§ **Aim of the task**: Lines from the line with "By definition, CFPS" to the line with "The few existing" in the entries below, and only those, must be output exactly, with both ends included.

*** Opening of Recorded data ***

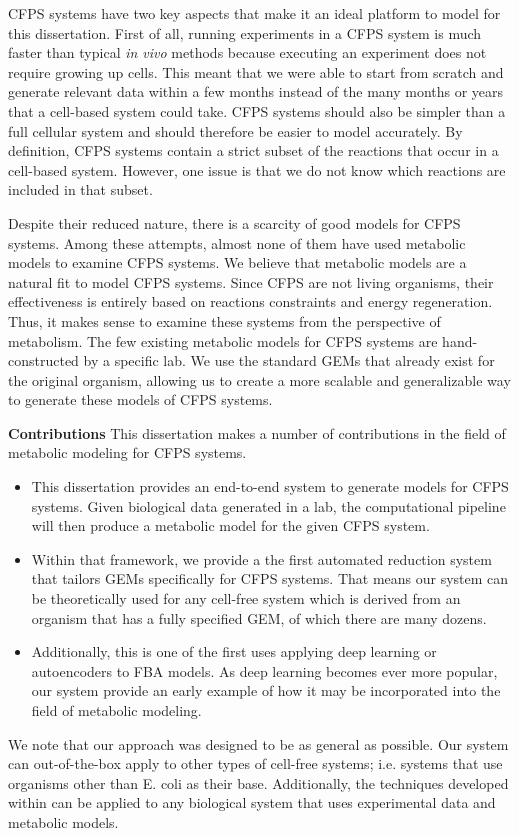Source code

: CFPS systems have two key aspects that make it an ideal platform to model for this dissertation.
First of all, running experiments in a CFPS system is much faster than typical \textit{in vivo} methods because executing an experiment does not require growing up cells.
This meant that we were able to start from scratch and generate relevant data within a few months instead of the many months or years that a cell-based system could take.
CFPS systems should also be simpler than a full cellular system and should therefore be easier to model accurately.
By definition, CFPS systems contain a strict subset of the reactions that occur in a cell-based system.
However, one issue is that we do not know which reactions are included in that subset.

Despite their reduced nature, there is a scarcity of good models for CFPS systems.
Among these attempts, almost none of them have used metabolic models to examine CFPS systems.
We believe that metabolic models are a natural fit to model CFPS systems.
Since CFPS are not living organisms, their effectiveness is entirely based on reactions constraints and energy regeneration.
Thus, it makes sense to examine these systems from the perspective of metabolism.
The few existing metabolic models for CFPS systems are hand-constructed by a specific lab.
We use the standard GEMs that already exist for the original organism, allowing us to create a more scalable and generalizable way to generate these models of CFPS systems.

\textbf{Contributions}
This dissertation makes a number of contributions in the field of metabolic modeling for CFPS systems.
\begin{itemize}
\item This dissertation provides an end-to-end system to generate models for CFPS systems.
Given biological data generated in a lab, the computational pipeline will then produce a metabolic model for the given CFPS system.
\item Within that framework, we provide a the first automated reduction system that tailors GEMs specifically for CFPS systems.
That means our system can be theoretically used for any cell-free system which is derived from an organism that has a fully specified GEM, of which there are many dozens.
\item Additionally, this is one of the first uses applying deep learning or autoencoders to FBA models.
As deep learning becomes ever more popular, our system provide an early example of how it may be incorporated into the field of metabolic modeling.
\end{itemize}
We note that our approach was designed to be as general as possible.
Our system can out-of-the-box apply to other types of cell-free systems; i.e. systems that use organisms other than E. coli as their base.
Additionally, the techniques developed within can be applied to any biological system that uses experimental data and metabolic models.

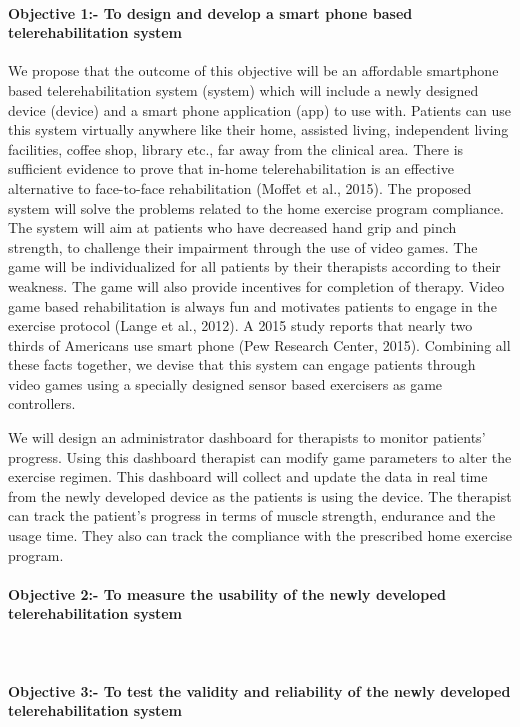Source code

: \documentclass[12pt]{article}
\begin{document}
\paragraph{Objective 1:- To design and develop a smart phone based telerehabilitation system } 

We propose that the outcome of this objective will be an affordable smartphone based telerehabilitation system (system) which will include a newly designed device (device) and a smart phone application (app) to use  with.  Patients can use this system virtually anywhere like their home, assisted living, independent living facilities, coffee shop, library etc., far away from the clinical area. There is sufficient evidence to prove that in-home telerehabilitation is an effective alternative to face-to-face rehabilitation (Moffet et al., 2015). The proposed system will solve the problems related to the  home exercise program compliance. The system will aim at patients who have decreased hand grip and pinch strength, to challenge their impairment through the use of video games. The game will be individualized for all patients by their therapists according to their weakness.  The game will also provide incentives for completion of therapy. Video game based rehabilitation is always fun and motivates patients to engage in the exercise protocol (Lange et al., 2012). A 2015 study reports that nearly two thirds of Americans use smart phone (Pew Research Center, 2015). Combining all these facts together, we devise that this system can engage patients through video games using a specially designed sensor based exercisers as game controllers. 

We will design an administrator dashboard for therapists to monitor patients' progress. Using this dashboard therapist can modify game parameters to alter the exercise regimen. This dashboard will collect and update the data  in real time from the newly developed device as the patients is using the device. The therapist can track the patient's progress in terms of muscle strength, endurance and the usage time. They also can track  the compliance with the prescribed home exercise program.  

\paragraph{Objective 2:- To measure the usability of the newly developed telerehabilitation system}~\\

\paragraph{Objective 3:- To test the validity and reliability of the newly developed telerehabilitation system}~\\
\end{document}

*** Close of Recorded data ***

§ **Solution for this exercise**:
By definition, CFPS systems contain a strict subset of the reactions that occur in a cell-based system.
However, one issue is that we do not know which reactions are included in that subset.

Despite their reduced nature, there is a scarcity of good models for CFPS systems.
Among these attempts, almost none of them have used metabolic models to examine CFPS systems.
We believe that metabolic models are a natural fit to model CFPS systems.
Since CFPS are not living organisms, their effectiveness is entirely based on reactions constraints and energy regeneration.
Thus, it makes sense to examine these systems from the perspective of metabolism.
The few existing metabolic models for CFPS systems are hand-constructed by a specific lab.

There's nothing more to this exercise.